Presentato il rapporto ‘‘WorldWideInps’’: «A tanto ammontano i trattamenti pensionistici in 150 paesi»

Presentato il rapporto ‘‘WorldWideInps’’: «A tanto ammontano i trattamenti pensionistici in 150 paesi»

Roma (Labitalia) – «L’Inps eroga all’estero, ogni anno, circa 400mila trattamenti pensionistici, in oltre 150 Paesi, per una spesa complessiva che supera il miliardo di euro». E’ quanto emerge dal rapporto ‘WorldWideInps. L’Inps e le pensioni all’estero’, realizzato dalla direzione centrale Convenzioni internazionali e comunitarie e presentato a Roma dal presidente dell’Istituto, Tito Boeri. «L’andamento del numero di pensioni erogate -si legge- risulta altalenante nell’ultimo decennio, con un picco registrato negli anni 2010 e 2011 e una riduzione negli anni successivi». 
«Il 61% delle pensioni pagate all’estero nel 2014 – ricorda il Rapporto – sono di vecchiaia o di anzianità, il 4% di invalidità e il 35% sono erogate ai superstiti. Di queste, più del doppio delle pensioni di anzianità-anticipata sono erogate a favore di pensionati uomini, a conferma del fatto che l’emigrazione maschile è stata più numerosa di quella femminile e della circostanza che, per il loro tradizionale ruolo nell’organizzazione familiare tradizionale e per le difficoltà ad accedere al mondo del lavoro, non sempre le donne hanno maturato contribuzione utile per accedere alle pensioni».

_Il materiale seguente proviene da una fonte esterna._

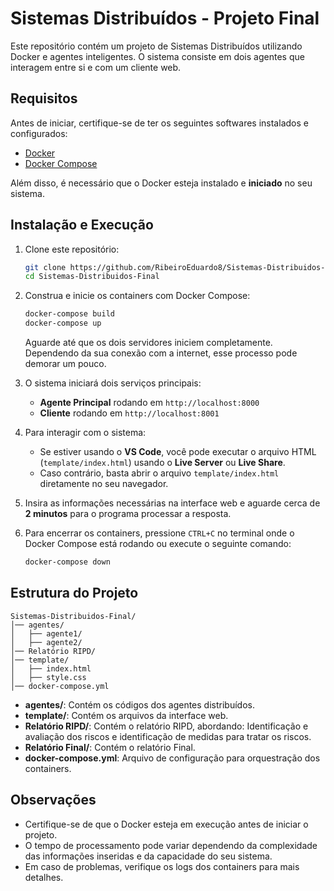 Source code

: # Sistemas Distribuídos - Projeto Final

Este repositório contém um projeto de Sistemas Distribuídos utilizando Docker e agentes inteligentes. O sistema consiste em dois agentes que interagem entre si e com um cliente web.

## Requisitos

Antes de iniciar, certifique-se de ter os seguintes softwares instalados e configurados:

- [Docker](https://docs.docker.com/get-docker/)
- [Docker Compose](https://docs.docker.com/compose/install/)

Além disso, é necessário que o Docker esteja instalado e **iniciado** no seu sistema.

## Instalação e Execução

1. Clone este repositório:
   ```sh
   git clone https://github.com/RibeiroEduardo8/Sistemas-Distribuidos-Final.git
   cd Sistemas-Distribuidos-Final
   ```

2. Construa e inicie os containers com Docker Compose:
   ```sh
   docker-compose build
   docker-compose up
   ```

   Aguarde até que os dois servidores iniciem completamente. Dependendo da sua conexão com a internet, esse processo pode demorar um pouco.

3. O sistema iniciará dois serviços principais:
   - **Agente Principal** rodando em `http://localhost:8000`
   - **Cliente** rodando em `http://localhost:8001`

4. Para interagir com o sistema:
   - Se estiver usando o **VS Code**, você pode executar o arquivo HTML (`template/index.html`) usando o **Live Server** ou **Live Share**.
   - Caso contrário, basta abrir o arquivo `template/index.html` diretamente no seu navegador.

5. Insira as informações necessárias na interface web e aguarde cerca de **2 minutos** para o programa processar a resposta.

6. Para encerrar os containers, pressione `CTRL+C` no terminal onde o Docker Compose está rodando ou execute o seguinte comando:
   ```sh
   docker-compose down
   ```

## Estrutura do Projeto

```
Sistemas-Distribuidos-Final/
│── agentes/
│   ├── agente1/
│   ├── agente2/
│── Relatório RIPD/
│── template/
│   ├── index.html
│   ├── style.css
│── docker-compose.yml
```

- **agentes/**: Contém os códigos dos agentes distribuídos.
- **template/**: Contém os arquivos da interface web.
- **Relatório RIPD/**: Contém o relatório RIPD, abordando: Identificação e avaliação dos riscos e identificação de medidas para tratar os riscos.
- **Relatório Final/**: Contém o relatório Final.
- **docker-compose.yml**: Arquivo de configuração para orquestração dos containers.

## Observações

- Certifique-se de que o Docker esteja em execução antes de iniciar o projeto.
- O tempo de processamento pode variar dependendo da complexidade das informações inseridas e da capacidade do seu sistema.
- Em caso de problemas, verifique os logs dos containers para mais detalhes.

«Di converso, i titolari di pensioni ai superstiti sono perlopiù donne. Tale rapporto è talmente sbilanciato a loro favore che ne risulta condizionato il dato riferito al numero totale delle pensioni erogate all’estero, il cui bilancio complessivo risulta a favore del genere femminile», osserva.
«La presenza di pensionati Inps -rileva- è concentrata nelle aree continentali verso cui storicamente si sono indirizzati i flussi migratori dal nostro Paese, quali Europa, America settentrionale, America meridionale e Oceania, mentre in Asia, Africa e America centrale risiedono solo poche migliaia di pensionati Inps». Tuttavia, precisa, «i gruppi di aree presentano situazioni diversificate: in America settentrionale, America meridionale e Oceania l’andamento del numero delle pensioni è in costante diminuzione e l’età media è piuttosto elevata».
In Europa, prosegue, «dopo un periodo di calo, sembra avviata un’inversione di tendenza, in quanto nel 2014, rispetto all’anno precedente, si è riscontrato un incremento del numero delle pensioni». «Inoltre, una larga parte (il 73%) dei pensionati all’estero fra i 60 e i 64 anni risiede proprio in Europa e, sempre in Europa, la percentuale di pensionati con meno di 70 anni raggiunge il 30%», continua.
«Le pensioni erogate in Africa, America centrale e Asia -continua il Rapporto Inps- rimangono, in termini assoluti, ancora esigue, ma il trend è in aumento. Questo andamento è presumibilmente collegato anche al rientro dei lavoratori extracomunitari già emigrati un Italia».